CBS during the COVID-19 pandemic

As the unprecedented circumstances of the global pandemic become somewhat more precedented, the Centre for Biblical Studies (CBS) has settled into some new routines.

Despite the pandemic, a lot is still happening at the CBS. For example, in the spirit of physical distancing not necessitating social distance, the PhD students and recent ECR graduates are regularly meeting informally.

Additionally, Professor Peter Oakes continues to cohost a fortnightly virtual coffee morning with Siobhán Jolley, which is attended by most PhD students. As well as sustaining the network of support that characterises the research community of the centre, this also provides an opportunity for more academic discussion on a wide range of topics from the primary texts required for serious New Testament study to the modes of publication in our field.

Professor Oakes is also in the process of establishing a New Testament reading group, which will be open to students in the centre of all levels with Greek, as well as other members of the centre.
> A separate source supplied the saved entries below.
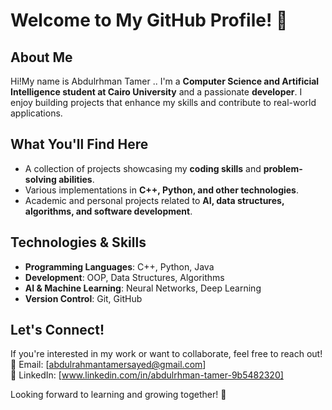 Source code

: # Welcome to My GitHub Profile! 👋  

## About Me  
Hi!My name is Abdulrhman Tamer .. I'm a **Computer Science and Artificial Intelligence student at Cairo University** and a passionate **developer**. I enjoy building projects that enhance my skills and contribute to real-world applications.  

## What You'll Find Here  
- A collection of projects showcasing my **coding skills** and **problem-solving abilities**.  
- Various implementations in **C++, Python, and other technologies**.  
- Academic and personal projects related to **AI, data structures, algorithms, and software development**.  

## Technologies & Skills  
- **Programming Languages**: C++, Python, Java  
- **Development**: OOP, Data Structures, Algorithms  
- **AI & Machine Learning**: Neural Networks, Deep Learning  
- **Version Control**: Git, GitHub  

## Let's Connect!  
If you're interested in my work or want to collaborate, feel free to reach out!  
📧 Email: [abdulrahmantamersayed@gmail.com]  
💼 LinkedIn: [www.linkedin.com/in/abdulrhman-tamer-9b5482320]

 

Looking forward to learning and growing together! 🚀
This will provide an opportunity to practice language skills but also offers another setting for members of our community to come together (virtually).

The Ehrhardt Seminar continues to meet weekly. An unexpected benefit of moving the sessions online has been the ability to welcome members and friends of the Centre from as far afield as Turkey and the USA. The schedule of papers and presenters for this semester has proved popular and includes current and recent students alongside established scholars across a number of fields. The sessions are well attended and have provoked lively discussion!

Ehrhardt seminars list

The Ehrhardt seminars take place on Thursdays at 2pm. 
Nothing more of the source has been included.